THE BALANCE OF THE SOUL WAR

A teeming fantasy world filled with intriguing characters.

A supernatural knight-errant referees the war between heaven and hell in this Byzantine occult thriller.

Thanks to a celestial error, Jerald is the first human born without a soul. Except for a sense of emptiness, it’s all upside: He doesn’t sleep, age or die. The archangel Michael recruits Jerald to become Jericho, Centurion of the Lord, whose murky task is to “keep the balance” in the unending struggle between the minions of God and Satan. On the streets of New York, it’s a pretty desultory fight, and Jericho–aided by his magic Blade of Babd–is charged with enforcing its many rules, including what angels and devils can do to humans and each other, and how to enter and exit from the mortal plane. There are even rules on how to break the rules.
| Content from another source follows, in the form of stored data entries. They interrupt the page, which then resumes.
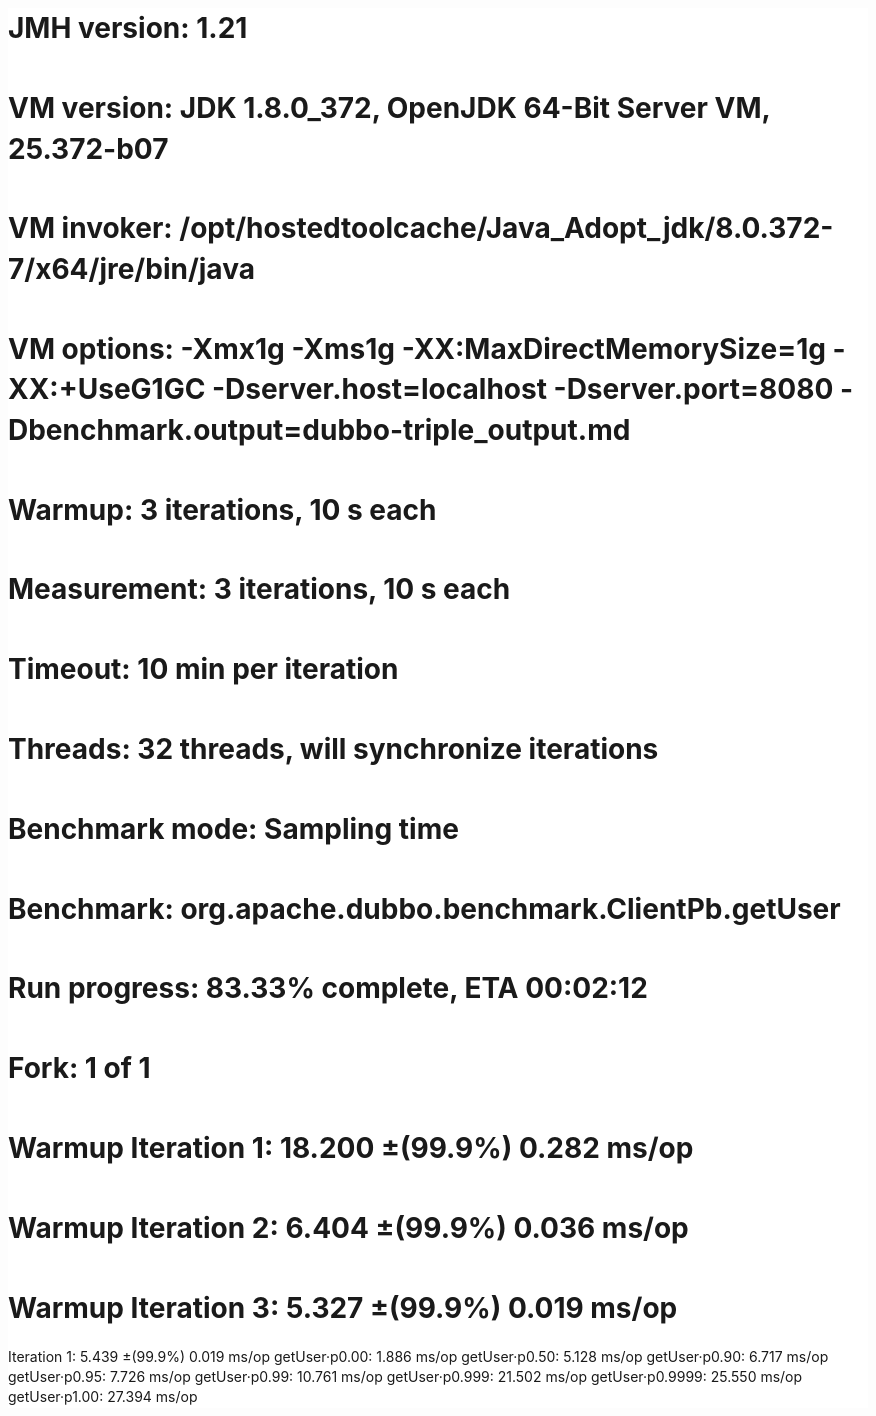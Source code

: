 
# JMH version: 1.21
# VM version: JDK 1.8.0_372, OpenJDK 64-Bit Server VM, 25.372-b07
# VM invoker: /opt/hostedtoolcache/Java_Adopt_jdk/8.0.372-7/x64/jre/bin/java
# VM options: -Xmx1g -Xms1g -XX:MaxDirectMemorySize=1g -XX:+UseG1GC -Dserver.host=localhost -Dserver.port=8080 -Dbenchmark.output=dubbo-triple_output.md
# Warmup: 3 iterations, 10 s each
# Measurement: 3 iterations, 10 s each
# Timeout: 10 min per iteration
# Threads: 32 threads, will synchronize iterations
# Benchmark mode: Sampling time
# Benchmark: org.apache.dubbo.benchmark.ClientPb.getUser

# Run progress: 83.33% complete, ETA 00:02:12
# Fork: 1 of 1
# Warmup Iteration   1: 18.200 ±(99.9%) 0.282 ms/op
# Warmup Iteration   2: 6.404 ±(99.9%) 0.036 ms/op
# Warmup Iteration   3: 5.327 ±(99.9%) 0.019 ms/op
Iteration   1: 5.439 ±(99.9%) 0.019 ms/op
                 getUser·p0.00:   1.886 ms/op
                 getUser·p0.50:   5.128 ms/op
                 getUser·p0.90:   6.717 ms/op
                 getUser·p0.95:   7.726 ms/op
                 getUser·p0.99:   10.761 ms/op
                 getUser·p0.999:  21.502 ms/op
                 getUser·p0.9999: 25.550 ms/op
                 getUser·p1.00:   27.394 ms/op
With so many different orders of angels and demons, and so many talismans, spells and ancient volumes of occult lore to follow, the book is like a cross between Paradise Lost and Dungeons and Dragons. The author turns this scenario into a deadpan noir mystery. When a Hittite dragon-god starts slaughtering angels and demons alike, Jericho teams with fetching New York police detective Naomi to hunt down the perp, assisted by debonair demi-demons, nerdy, perpetually beaming angels and Death, who turns out to be an insouciant blonde in a black cocktail dress. While Little includes too much clunky exposition about the rules of magic, he spins a deftly imagined landscape that mixes enchantment with realism.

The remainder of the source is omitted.